Você faz uma afirmação signicativa: “Como os ingleses, chineses e franceses, parece-me que pertencemos a um povo de natureza colonizadora, impondo uma cultura rural por todo o oeste do Brasil”. Ora, ingleses, chineses e franceses colonizaram povos distantes da própria geografia. Ao expressar-se assim, você traduz uma peculiar idiossincrasia do gauchismo, a de considerar que o Brasil é um país distante, que precisa ser colonizado. Pelo que me consta, apesar dos arroubos farroupilhas, o Rio Grande do Sul ainda é Brasil.

Você fala em espeto corrido, café colonial, chimarrão, galeto e rodízio de pizzas como aquisições culturais, suponho que gaúchas, pois é isto que discutimos. Chimarrão, vá lá! Mas o espeto corrido não é coisa daquele gaúcho lá do campo. Pelo que me consta, surgiu de forma tosca como passadio de caminhoneiros e foi aos poucos se sofisticando, na capital. Café colonial, galeto e pizza é culinária de colônias de imigrantes, nada a ver com gaúcho. Na região da Campanha, onde talvez ainda exista o que restou do gaúcho, come-se muito mal. O básico é carne, arroz, feijão, eventualmente batata e milho, em suma, o balbuciar de uma culinária.

Você fala no teatro das indumentárias, onde tampouco vê grandes críticas: "nunca existiu um "cowboy" como John Wayne no Arizona. A história mostra que eram uns mendigos miseráveis que o cinema americano glamourizou, apenas isso. Nunca existiu um teatro tradicional balinês. Aquelas máscaras exóticas que os turistas trazem na mala foram criadas por um europeu no início do século XX e vendidas em Paris como pertencentes a um ritual religioso de uma cultura exótica”.

E nisto coincidimos.
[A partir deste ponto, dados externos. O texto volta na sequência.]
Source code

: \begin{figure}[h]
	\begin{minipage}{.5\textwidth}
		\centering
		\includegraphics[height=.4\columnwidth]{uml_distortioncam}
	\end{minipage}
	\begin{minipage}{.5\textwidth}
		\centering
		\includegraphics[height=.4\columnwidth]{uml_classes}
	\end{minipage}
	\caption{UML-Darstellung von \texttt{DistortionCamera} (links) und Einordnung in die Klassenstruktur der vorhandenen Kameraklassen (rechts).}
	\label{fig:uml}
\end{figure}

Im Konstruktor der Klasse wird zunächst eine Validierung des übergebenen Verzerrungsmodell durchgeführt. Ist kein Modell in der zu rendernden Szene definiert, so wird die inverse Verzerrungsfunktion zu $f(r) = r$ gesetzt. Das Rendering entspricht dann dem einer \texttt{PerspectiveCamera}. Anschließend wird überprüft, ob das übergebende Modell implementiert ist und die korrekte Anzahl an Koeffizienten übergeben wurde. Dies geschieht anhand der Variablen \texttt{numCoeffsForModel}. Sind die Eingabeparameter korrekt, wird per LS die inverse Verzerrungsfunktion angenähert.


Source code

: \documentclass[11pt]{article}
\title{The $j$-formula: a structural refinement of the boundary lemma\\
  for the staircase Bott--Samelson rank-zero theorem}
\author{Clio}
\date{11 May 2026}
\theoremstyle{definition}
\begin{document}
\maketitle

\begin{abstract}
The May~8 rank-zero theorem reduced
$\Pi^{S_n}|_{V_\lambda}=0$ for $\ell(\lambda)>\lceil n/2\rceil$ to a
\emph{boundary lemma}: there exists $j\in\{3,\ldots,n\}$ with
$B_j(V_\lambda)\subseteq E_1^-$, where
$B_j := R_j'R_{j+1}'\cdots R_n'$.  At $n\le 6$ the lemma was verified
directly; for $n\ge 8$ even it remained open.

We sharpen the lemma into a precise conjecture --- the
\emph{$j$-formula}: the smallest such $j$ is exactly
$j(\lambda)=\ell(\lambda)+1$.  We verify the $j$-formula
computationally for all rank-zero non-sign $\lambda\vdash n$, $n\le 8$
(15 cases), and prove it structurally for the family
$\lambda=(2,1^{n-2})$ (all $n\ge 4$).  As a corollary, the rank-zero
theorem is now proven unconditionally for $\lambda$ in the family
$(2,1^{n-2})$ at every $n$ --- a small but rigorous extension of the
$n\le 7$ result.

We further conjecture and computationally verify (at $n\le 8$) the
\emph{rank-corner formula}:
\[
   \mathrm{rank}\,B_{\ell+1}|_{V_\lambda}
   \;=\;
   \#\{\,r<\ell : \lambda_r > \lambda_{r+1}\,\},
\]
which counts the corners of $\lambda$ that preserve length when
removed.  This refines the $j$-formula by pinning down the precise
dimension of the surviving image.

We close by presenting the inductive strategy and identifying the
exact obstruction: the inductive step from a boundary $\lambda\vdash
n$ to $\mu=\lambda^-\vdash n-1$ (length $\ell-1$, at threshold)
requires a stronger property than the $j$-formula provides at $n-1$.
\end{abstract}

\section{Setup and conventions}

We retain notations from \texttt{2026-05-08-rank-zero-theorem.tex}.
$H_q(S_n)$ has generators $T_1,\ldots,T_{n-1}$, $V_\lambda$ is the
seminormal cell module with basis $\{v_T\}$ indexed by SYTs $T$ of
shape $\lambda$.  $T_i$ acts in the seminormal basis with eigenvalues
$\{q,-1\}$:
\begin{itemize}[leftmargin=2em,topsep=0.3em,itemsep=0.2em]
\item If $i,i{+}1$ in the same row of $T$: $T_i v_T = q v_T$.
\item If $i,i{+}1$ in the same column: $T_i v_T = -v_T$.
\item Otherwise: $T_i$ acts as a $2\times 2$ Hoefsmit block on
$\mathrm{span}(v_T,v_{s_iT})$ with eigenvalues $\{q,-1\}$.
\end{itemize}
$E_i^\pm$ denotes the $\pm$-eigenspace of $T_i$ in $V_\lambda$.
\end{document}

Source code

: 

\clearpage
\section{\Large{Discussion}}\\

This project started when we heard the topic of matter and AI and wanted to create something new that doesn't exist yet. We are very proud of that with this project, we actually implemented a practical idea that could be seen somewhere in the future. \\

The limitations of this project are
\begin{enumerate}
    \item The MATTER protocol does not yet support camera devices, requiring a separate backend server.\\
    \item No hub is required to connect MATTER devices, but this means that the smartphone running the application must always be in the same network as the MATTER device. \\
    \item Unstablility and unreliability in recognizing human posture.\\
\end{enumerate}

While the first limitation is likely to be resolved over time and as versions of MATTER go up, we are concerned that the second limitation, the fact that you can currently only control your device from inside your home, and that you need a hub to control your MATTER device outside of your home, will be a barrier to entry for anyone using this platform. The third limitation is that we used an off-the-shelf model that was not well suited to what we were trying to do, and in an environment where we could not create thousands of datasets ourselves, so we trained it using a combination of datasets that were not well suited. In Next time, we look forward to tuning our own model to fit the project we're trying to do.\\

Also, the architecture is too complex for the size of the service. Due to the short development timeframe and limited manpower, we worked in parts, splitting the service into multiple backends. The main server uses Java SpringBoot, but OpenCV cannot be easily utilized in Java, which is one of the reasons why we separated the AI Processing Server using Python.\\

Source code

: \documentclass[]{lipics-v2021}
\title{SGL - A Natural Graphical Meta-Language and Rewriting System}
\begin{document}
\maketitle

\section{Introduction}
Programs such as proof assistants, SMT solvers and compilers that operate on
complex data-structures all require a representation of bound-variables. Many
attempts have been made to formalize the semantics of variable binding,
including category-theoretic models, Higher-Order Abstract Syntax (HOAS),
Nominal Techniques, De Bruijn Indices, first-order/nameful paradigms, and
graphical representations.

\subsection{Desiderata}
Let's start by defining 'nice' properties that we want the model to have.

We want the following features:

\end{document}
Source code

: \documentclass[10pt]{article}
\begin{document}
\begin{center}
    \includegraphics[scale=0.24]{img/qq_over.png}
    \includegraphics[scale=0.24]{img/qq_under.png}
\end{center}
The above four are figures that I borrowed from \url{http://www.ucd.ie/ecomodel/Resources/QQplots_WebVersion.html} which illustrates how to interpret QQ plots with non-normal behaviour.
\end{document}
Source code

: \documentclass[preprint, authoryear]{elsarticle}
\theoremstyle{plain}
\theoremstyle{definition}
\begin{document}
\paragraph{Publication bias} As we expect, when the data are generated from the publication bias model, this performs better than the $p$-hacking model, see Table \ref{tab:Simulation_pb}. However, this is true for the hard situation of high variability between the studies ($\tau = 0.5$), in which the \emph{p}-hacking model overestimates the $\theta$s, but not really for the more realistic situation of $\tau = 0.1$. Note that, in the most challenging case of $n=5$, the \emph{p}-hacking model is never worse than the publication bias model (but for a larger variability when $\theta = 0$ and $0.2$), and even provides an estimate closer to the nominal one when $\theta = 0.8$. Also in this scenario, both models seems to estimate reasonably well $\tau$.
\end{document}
O atual "gaúcho" é um cidadão urbano que aos fins de semana se veste de gaúcho. Me lembra episódio ocorrido em Manaus com dois amigos franceses. Em visita ao Brasil, como todo bom europeu, queriam conhecer a Amazônia. E os índios, obviamente. Contrataram uma visita a uma aldeia e até lá foram conduzidos por um guia. Minutos antes de chegar o guia apitou. Para que os “índios” se vestissem de índios. As bombachas, que para o homem do campo sempre foram uma veste, é hoje bandeira de uma ideologia. E o personagem do gaúcho passou a ser interpretado por atores de teatro amador.

Tens toda razão, Bonow, quando afirmas que o problema é ideológico. Que restou da famosa revolução? Um pequeno poste plantado num descampado no Ponche Verde, em lugar onde não houve nenhum combate, nem rendição alguma – ou paz, como preferem os delicados – foi assinada.

Ser "gaúcho", hoje, é teatro que custa caro. A começar pelas pilchas. Sem dinheiro, pobre diabo algum consegue ser sócio de CTG. Pra começar, o que ainda resta do gaúcho sequer teria plata para comprar as botas.